(Saved entries)
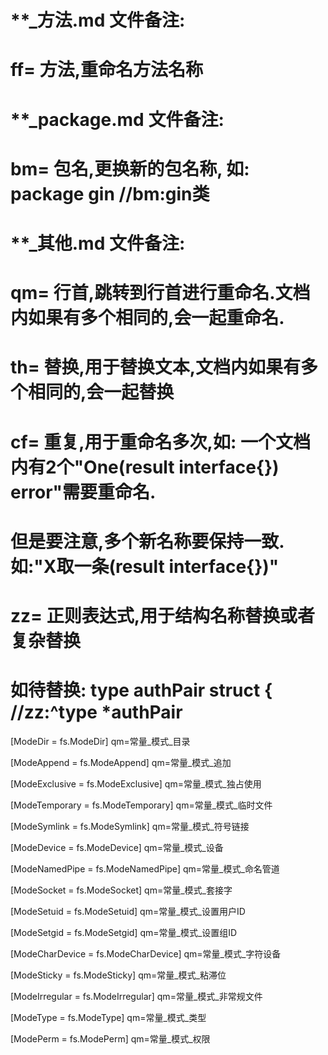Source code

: # **_方法.md 文件备注:
# ff= 方法,重命名方法名称
# 
# **_package.md 文件备注:
# bm= 包名,更换新的包名称, 如: package gin //bm:gin类
#
# **_其他.md 文件备注:
# qm= 行首,跳转到行首进行重命名.文档内如果有多个相同的,会一起重命名.
# th= 替换,用于替换文本,文档内如果有多个相同的,会一起替换
# cf= 重复,用于重命名多次,如: 一个文档内有2个"One(result interface{}) error"需要重命名.
#     但是要注意,多个新名称要保持一致. 如:"X取一条(result interface{})"
# zz= 正则表达式,用于结构名称替换或者复杂替换
#     如待替换: type authPair struct { //zz:^type *authPair

[ModeDir        = fs.ModeDir]
qm=常量_模式_目录

[ModeAppend     = fs.ModeAppend]
qm=常量_模式_追加

[ModeExclusive  = fs.ModeExclusive]
qm=常量_模式_独占使用

[ModeTemporary  = fs.ModeTemporary]
qm=常量_模式_临时文件

[ModeSymlink    = fs.ModeSymlink]
qm=常量_模式_符号链接

[ModeDevice     = fs.ModeDevice]
qm=常量_模式_设备

[ModeNamedPipe  = fs.ModeNamedPipe]
qm=常量_模式_命名管道

[ModeSocket     = fs.ModeSocket]
qm=常量_模式_套接字

[ModeSetuid     = fs.ModeSetuid]
qm=常量_模式_设置用户ID

[ModeSetgid     = fs.ModeSetgid]
qm=常量_模式_设置组ID

[ModeCharDevice = fs.ModeCharDevice]
qm=常量_模式_字符设备

[ModeSticky     = fs.ModeSticky]
qm=常量_模式_粘滞位

[ModeIrregular  = fs.ModeIrregular]
qm=常量_模式_非常规文件

[ModeType = fs.ModeType]
qm=常量_模式_类型

[ModePerm = fs.ModePerm]
qm=常量_模式_权限
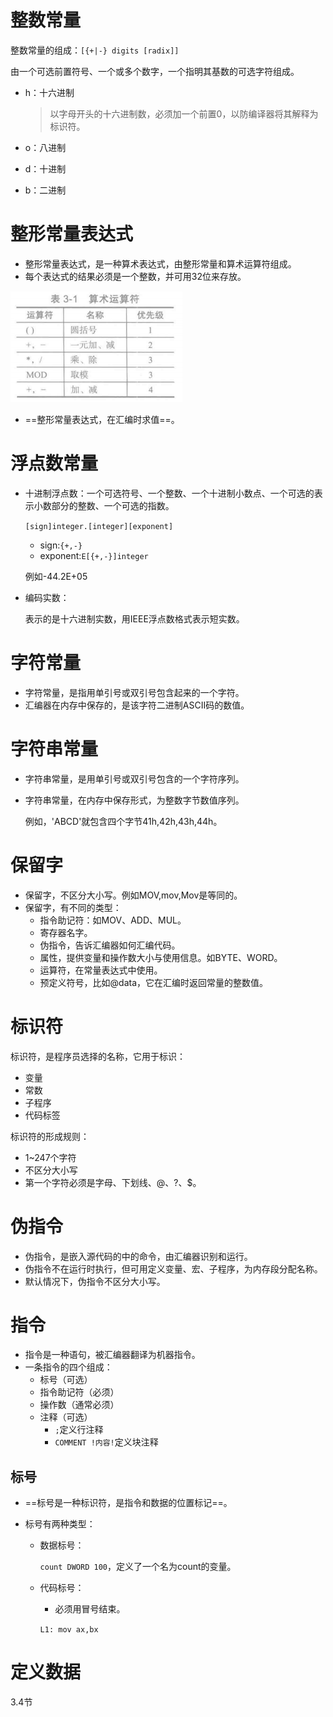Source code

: # 整数常量

整数常量的组成：`[{+|-} digits [radix]]`

由一个可选前置符号、一个或多个数字，一个指明其基数的可选字符组成。

- h：十六进制

  > 以字母开头的十六进制数，必须加一个前置0，以防编译器将其解释为标识符。

- o：八进制

- d：十进制

- b：二进制





# 整形常量表达式

- 整形常量表达式，是一种算术表达式，由整形常量和算术运算符组成。
- 每个表达式的结果必须是一个整数，并可用32位来存放。

![image-20220913214441863](%E6%B1%87%E7%BC%96%E8%AF%AD%E8%A8%80%E5%9F%BA%E7%A1%80.assets/image-20220913214441863.png)

- ==整形常量表达式，在汇编时求值==。



# 浮点数常量

- 十进制浮点数：一个可选符号、一个整数、一个十进制小数点、一个可选的表示小数部分的整数、一个可选的指数。

  `[sign]integer.[integer][exponent]`

  - sign:`{+,-}`
  - exponent:`E[{+,-}]integer`

  例如-44.2E+05

- 编码实数：

  表示的是十六进制实数，用IEEE浮点数格式表示短实数。



# 字符常量

- 字符常量，是指用单引号或双引号包含起来的一个字符。
- 汇编器在内存中保存的，是该字符二进制ASCII码的数值。



# 字符串常量

- 字符串常量，是用单引号或双引号包含的一个字符序列。

- 字符串常量，在内存中保存形式，为整数字节数值序列。

  例如，'ABCD'就包含四个字节41h,42h,43h,44h。



# 保留字

- 保留字，不区分大小写。例如MOV,mov,Mov是等同的。
- 保留字，有不同的类型：
  - 指令助记符：如MOV、ADD、MUL。
  - 寄存器名字。
  - 伪指令，告诉汇编器如何汇编代码。
  - 属性，提供变量和操作数大小与使用信息。如BYTE、WORD。
  - 运算符，在常量表达式中使用。
  - 预定义符号，比如@data，它在汇编时返回常量的整数值。



# 标识符

标识符，是程序员选择的名称，它用于标识：

- 变量
- 常数
- 子程序
- 代码标签



标识符的形成规则：

- 1~247个字符
- 不区分大小写
- 第一个字符必须是字母、下划线、@、?、$。



# 伪指令

- 伪指令，是嵌入源代码的中的命令，由汇编器识别和运行。
- 伪指令不在运行时执行，但可用定义变量、宏、子程序，为内存段分配名称。
- 默认情况下，伪指令不区分大小写。





# 指令

- 指令是一种语句，被汇编器翻译为机器指令。
- 一条指令的四个组成：
  - 标号（可选）
  - 指令助记符（必须）
  - 操作数（通常必须）
  - 注释（可选）
    - `;`定义行注释
    - `COMMENT !内容!`定义块注释



## 标号

- ==标号是一种标识符，是指令和数据的位置标记==。

- 标号有两种类型：

  - 数据标号：

    `count DWORD 100`，定义了一个名为count的变量。

  - 代码标号：

    - 必须用冒号结束。

    `L1: mov ax,bx`

    

# 定义数据

3.4节

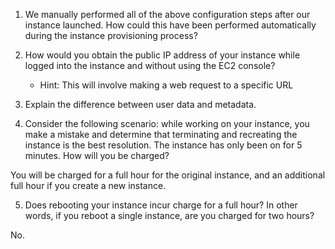 1. We manually performed all of the above configuration steps after our instance launched. How could this have been performed automatically during the instance provisioning process?

2. How would you obtain the public IP address of your instance while logged into the instance and without using the EC2 console?
    * Hint: This will involve making a web request to a specific URL

3. Explain the difference between user data and metadata.

4. Consider the following scenario: while working on your instance, you make a mistake and determine that terminating and recreating the instance is the best resolution. The instance has only been on for 5 minutes. How will you be charged?

You will be charged for a full hour for the original instance, and an additional full hour if you create a new instance.

5. Does rebooting your instance incur charge for a full hour? In other words, if you reboot a single instance, are you charged for two hours?

No.
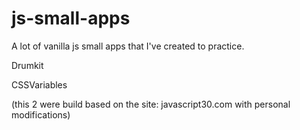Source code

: # js-small-apps
A lot of vanilla js small apps that I've created to practice.

Drumkit

CSSVariables

(this 2 were build based on the site: javascript30.com with personal modifications)

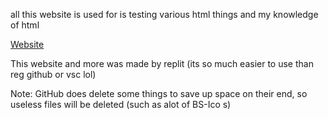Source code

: all this website is used for is testing various html things and my knowledge of html

[Website](https://discoveryx64.github.io/Html-website-testing/)

This website and more was made by replit (its so much easier to use than reg github or vsc lol)

Note: GitHub does delete some things to save up space on their end, so useless files will be deleted (such as alot of BS-Ico s)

**Work order:** Look through the entries for the string "will". Every line that has it belongs in the answer.

**Exercise result:**
    * Hint: This will involve making a web request to a specific URL
4. Consider the following scenario: while working on your instance, you make a mistake and determine that terminating and recreating the instance is the best resolution. The instance has only been on for 5 minutes. How will you be charged?
You will be charged for a full hour for the original instance, and an additional full hour if you create a new instance.
Note: GitHub does delete some things to save up space on their end, so useless files will be deleted (such as alot of BS-Ico s)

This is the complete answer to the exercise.